Эти строки пишет правнучка участника Брусиловского прорыва, лично знавшего Брусилова. Думаю, его разворот в сторону красных повлиял и на прадеда, который в Белое движение не пошел, а стал строить заводы на Луганщине и Урале. 

Для меня самым важным вопросом является тот, который должен объяснить нам: почему многие эмигранты оказались коллаборационистами?

В "Третьем пути" я как раз объясняла, что попытка проскочить между кровавых струек, при том, что кольцо истории быстро сжималось, была путем дьявола, с которым такие, как Георгий Иванов и Нина Берберова хотели договориться. Хотя уже в 1920 е годы, а тем более в 1930 е после Хрустальной ночи, было понятно, куда делает разворот история.

Что произошло в головах нашей вчерашней интеллигенции?

Русской ее уже назвать нельзя, потому что они уже были в сущности пострусскими: их России уже не было. А новой России еще не было, а ее они строить отказались, выбрав враждебную ей цивилизацию.

У Ленина есть отличное определение революционной эмиграции, оно тоже подходит к Белой:

"К тому же изгнание — это такая оранжерея, в которой конфликты становятся дикими и процветает крохоборческая догма". 

В эмиграции у людей, практически лишившихся духовных и идеологических опор, было две цели - физически выжить и все-таки состояться как писателю или творцу.

Из духовных опор доступными оставались православие и великая русская культура. Из материальных опор тем, кому повезло, дом в Биаррице, как у Иванова и Ирины Одоевцевой, но в 1944 году его разбомбило и поэт доживал в богадельне для апатридов.

 Кроме того, жить получалось еще на незначительные гонорары. Но тут были свои опасности. Дикая оранжерея в эмиграции допускала срывание шкуры со вчерашнего соплеменника. Зинаида Гиппиус об издателе Зиновии Гржебине, кстати, который в 1922 году в Петрограде издал "Голодный год" Пильняка, говорила, что Гржебин «буквально за несколько кусков хлеба» покупал её рукописи, а Мережковский называл его«мешочником» и «литературным паразитом», скупившим «за гроши всю русскую литературу». 

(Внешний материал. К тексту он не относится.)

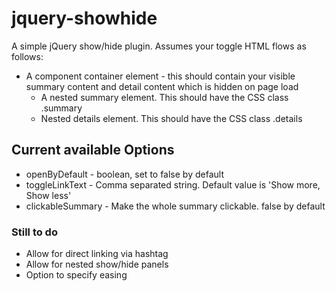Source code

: jquery-showhide
===============

A simple jQuery show/hide plugin. Assumes your toggle HTML flows as follows:
<ul><li>A component container element - this should contain your visible summary content and detail content which is hidden on page load
<ul><li>A nested summary element. This should have the CSS class .summary</li>
<li>Nested details element. This should have the CSS class .details</ul>
</li></ul>

<h2>Current available Options</h2>
<ul>
<li>openByDefault - boolean, set to false by default</li>
<li>toggleLinkText - Comma separated string. Default value is 'Show more, Show less'</li>
<li>clickableSummary - Make the whole summary clickable. false by default</li>
</ul>
<h3>Still to do</h3>
<ul>
<li>Allow for direct linking via hashtag</li>
<li>Allow for nested show/hide panels</li>
<li>Option to specify easing</li>
</ul>
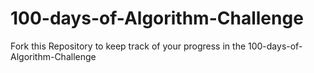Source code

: # 100-days-of-Algorithm-Challenge
Fork this Repository to keep track of your progress in the 100-days-of-Algorithm-Challenge
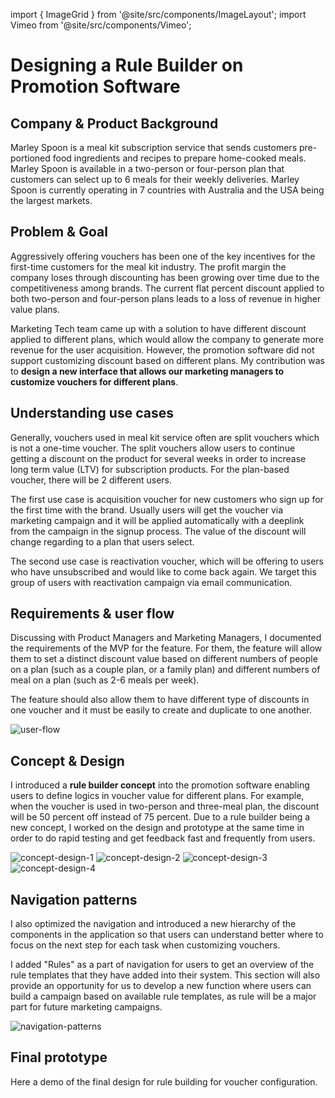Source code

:import { ImageGrid } from '@site/src/components/ImageLayout'; import Vimeo from
'@site/src/components/Vimeo';

# Designing a Rule Builder on Promotion Software

## Company & Product Background

Marley Spoon is a meal kit subscription service that sends customers
pre-portioned food ingredients and recipes to prepare home-cooked meals. Marley
Spoon is available in a two-person or four-person plan that customers can select
up to 6 meals for their weekly deliveries. Marley Spoon is currently operating
in 7 countries with Australia and the USA being the largest markets.

## Problem & Goal

Aggressively offering vouchers has been one of the key incentives for the
first-time customers for the meal kit industry. The profit margin the company
loses through discounting has been growing over time due to the competitiveness
among brands. The current flat percent discount applied to both two-person and
four-person plans leads to a loss of revenue in higher value plans.

Marketing Tech team came up with a solution to have different discount applied
to different plans, which would allow the company to generate more revenue for
the user acquisition. However, the promotion software did not support
customizing discount based on different plans. My contribution was to **design a
new interface that allows our marketing managers to customize vouchers for
different plans**.

## Understanding use cases

Generally, vouchers used in meal kit service often are split vouchers which is
not a one-time voucher. The split vouchers allow users to continue getting a
discount on the product for several weeks in order to increase long term value
(LTV) for subscription products. For the plan-based voucher, there will be 2
different users.

The first use case is acquisition voucher for new customers who sign up for the
first time with the brand. Usually users will get the voucher via marketing
campaign and it will be applied automatically with a deeplink from the campaign
in the signup process. The value of the discount will change regarding to a plan
that users select.

The second use case is reactivation voucher, which will be offering to users who
have unsubscribed and would like to come back again. We target this group of
users with reactivation campaign via email communication.

## Requirements & user flow

Discussing with Product Managers and Marketing Managers, I documented the
requirements of the MVP for the feature. For them, the feature will allow them
to set a distinct discount value based on different numbers of people on a plan
(such as a couple plan, or a family plan) and different numbers of meal on a
plan (such as 2-6 meals per week).

The feature should also allow them to have different type of discounts in one
voucher and it must be easily to create and duplicate to one another.

![user-flow](user-flow.webp)

## Concept & Design

I introduced a **rule builder concept** into the promotion software enabling
users to define logics in voucher value for different plans. For example, when
the voucher is used in two-person and three-meal plan, the discount will be 50
percent off instead of 75 percent. Due to a rule builder being a new concept, I
worked on the design and prototype at the same time in order to do rapid testing
and get feedback fast and frequently from users.

<ImageGrid columns="2">

![concept-design-1](concept-design-1.webp)
![concept-design-2](concept-design-2.webp)
![concept-design-3](concept-design-3.webp)
![concept-design-4](concept-design-4.webp)

</ImageGrid>

## Navigation patterns

I also optimized the navigation and introduced a new hierarchy of the components
in the application so that users can understand better where to focus on the
next step for each task when customizing vouchers.

I added "Rules" as a part of navigation for users to get an overview of the rule
templates that they have added into their system. This section will also provide
an opportunity for us to develop a new function where users can build a campaign
based on available rule templates, as rule will be a major part for future
marketing campaigns.

![navigation-patterns](navigation-patterns.webp)

## Final prototype

Here a demo of the final design for rule building for voucher configuration.

<Vimeo src="https://player.vimeo.com/video/854720575" />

Идеологической подпоркой для многих стал экзистенциализм, который имел как религиозный, так и атеистический сартровский извод- последний, на мой взгляд, довольно причудливая витиеватая обманка для усыпления совести.

Сартровский экзистенциализм был запущен как зыбкая опора для тех, кто был противником коммунизма и фашизма. Но сам по себе он был слишком слабым философским направлением, чтобы дать человеку без Родины программу жизни.

 Венгерский коммунист Ласло Фаркаш разнёс сартровский экзистенциализм в щепу. Вся эта риторика про субъектность, существование прежде сущности, и то, что человек сам себя создаёт, нуждалась в более крепкой основе. Так Сартр слепил "марксизированный" экзистенциализм, сделав  попытку слияния так называемого аутентичного марксизма и понимающего экзистенциализма.

 Впрочем, Мунье считал обоснованными упреки марксистов Сартру, чья объективная вселенная — это хаос мешающих случайностей, на которые не может опереться борющийся человек.
Нежизнеспособность экзистенциализма Сартр доказал сам, когда оправдал реваншизм фашизма в Венгрии.

Тема отчуждения проходила и в повести Камю "Посторонний", где герой ведет себя так, словно болен одним из заболеваний аутического спектра.

Словом, экзистенциализм допускал в полной мере попытку  индивидуального спасения и договороспособности, когда фашизм сдирал с мира шкуру. Такие как Берберова и Шмелёв, приветствовавшие Гитлера, воспользовались этим сартровским эрцазем как достаточным обоснованием.